Al principio no entendía realmente la responsabilidad que implicaba estudiar medicina; pensaba que todo era aprender para sacar buenas calificaciones, hasta que un familiar médico me hizo ver que todo lo que estudiábamos algún día lo tendríamos que aplicar con pacientes reales. Ahí comprendí que cada clase y cada tema podían ser importantes para salvar una vida, y eso me hizo tomar la carrera con mucha más seriedad. Con el tiempo también entendí la enorme presión que existe en la medicina, porque un error puede afectar directamente a otra persona, e incluso hay una responsabilidad legal detrás del trabajo médico. Esa fue una de las cosas que más me impactó durante mi formación.
Si pudieras hablar con tu versión más joven, ¿Qué consejo le darías?
Si pudiera darle un consejo a mi yo más joven, sería que aprovechara más el tiempo con su familia. Muchas veces uno piensa que las personas siempre van a estar ahí y no valora realmente esos momentos cotidianos. Con el tiempo entendí eso, sobre todo después de la muerte de mi papá y de que casi no veo a mis hermanos porque están lejos. Ahora veo que muchas veces preferí otras cosas sin darme cuenta de lo importante que era simplemente compartir tiempo con ellos, y ya de adulto uno termina preguntándose por qué no aprovechó más esos momentos.
¿Qué te motiva a seguir trabajando pese a las dificultades?
Actualmente cada vez me dedico más a la gestión cultural y menos a la medicina, incluso he logrado generar proyectos culturales que reciben apoyos y me permiten tener una fuente de ingresos. Aun así, de la medicina sigo valorando mucho la satisfacción de ayudar a las personas, aunque también me frustra que muchas veces los pacientes llegan cuando los problemas ya pudieron haberse evitado. Por otro lado, la gestión cultural y el cine me motivan porque constantemente me permiten aprender y conocer nuevas realidades. Cada película representa una oportunidad para entender otras perspectivas del mundo y reflexionar sobre problemáticas sociales que muchas veces desconocemos.

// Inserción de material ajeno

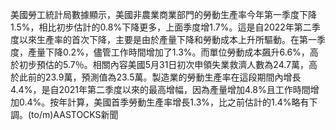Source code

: 美國勞工統計局數據顯示，美國非農業商業部門的勞動生產率今年第一季度下降1.5%，相比初步估計的0.8%下降更多，上面季度增1.7%。這是自2022年第二季度以來生產率的首次下降，主要是由於產量下降和勞動成本上升所驅動。在第一季度，產量下降0.2%，儘管工作時間增加了1.3%。而單位勞動成本飆升6.6%，高於初步預估的5.7％。相關內容美國5月31日初次申領失業救濟人數為24.7萬，高於此前的23.9萬，預測值為23.5萬。製造業的勞動生產率在這段期間內增長4.4%，是自2021年第二季度以來的最高增幅，因為產量增加4.8%且工作時間增加0.4%。按年計算，美國首季勞動生產率增長1.3%，比之前估計的1.4%略有下調。(to/m)AASTOCKS新聞
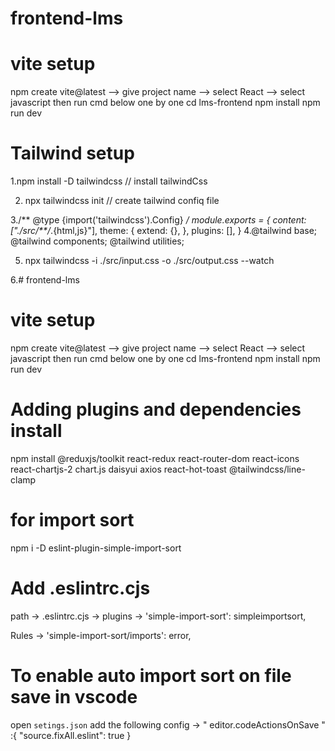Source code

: 
# frontend-lms
# vite setup
npm create vite@latest
--> give project name
--> select React
--> select javascript
then run cmd below one by one
cd lms-frontend
  npm install
  npm run dev
 

 # Tailwind setup
 1.npm install -D tailwindcss  // install tailwindCss

2. npx tailwindcss init  // create tailwind confiq file 

 3./** @type {import('tailwindcss').Config} */
module.exports = {
  content: ["./src/**/*.{html,js}"],
  theme: {
    extend: {},
  },
  plugins: [],
}
 4.@tailwind base;
@tailwind components;
@tailwind utilities;

5. npx tailwindcss -i ./src/input.css -o ./src/output.css --watch

6.# frontend-lms
# vite setup
npm create vite@latest
--> give project name
--> select React
--> select javascript
then run cmd below one by one
cd lms-frontend
  npm install
  npm run dev
 
 # Adding  plugins and  dependencies install 
 npm install @reduxjs/toolkit react-redux react-router-dom react-icons react-chartjs-2 chart.js daisyui axios react-hot-toast @tailwindcss/line-clamp


 # for import sort 
 npm i -D eslint-plugin-simple-import-sort

 # Add .eslintrc.cjs
 path -> .eslintrc.cjs -> plugins ->  'simple-import-sort': simpleimportsort,

 Rules -> 'simple-import-sort/imports': error,

 # To enable auto import  sort on file save  in vscode 

 open `setings.json`
 add the following  config -> " editor.codeActionsOnSave " :{
  "source.fixAll.eslint": true
 }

¿Qué metas personales o profesionales todavía sueñas cumplir?
Uno de mis principales objetivos a futuro es que la asociación civil que formé pueda convertirse en una donataria, ya que eso permitiría acceder a apoyos más grandes y fortalecer los proyectos culturales que realizamos. Además, en lo personal, me gustaría crear un festival de cine relacionado con la salud, porque sería una forma de unir mis dos grandes pasiones: la medicina y el cine. Aunque es un proyecto complejo y costoso, es una meta que espero poder realizar algún día.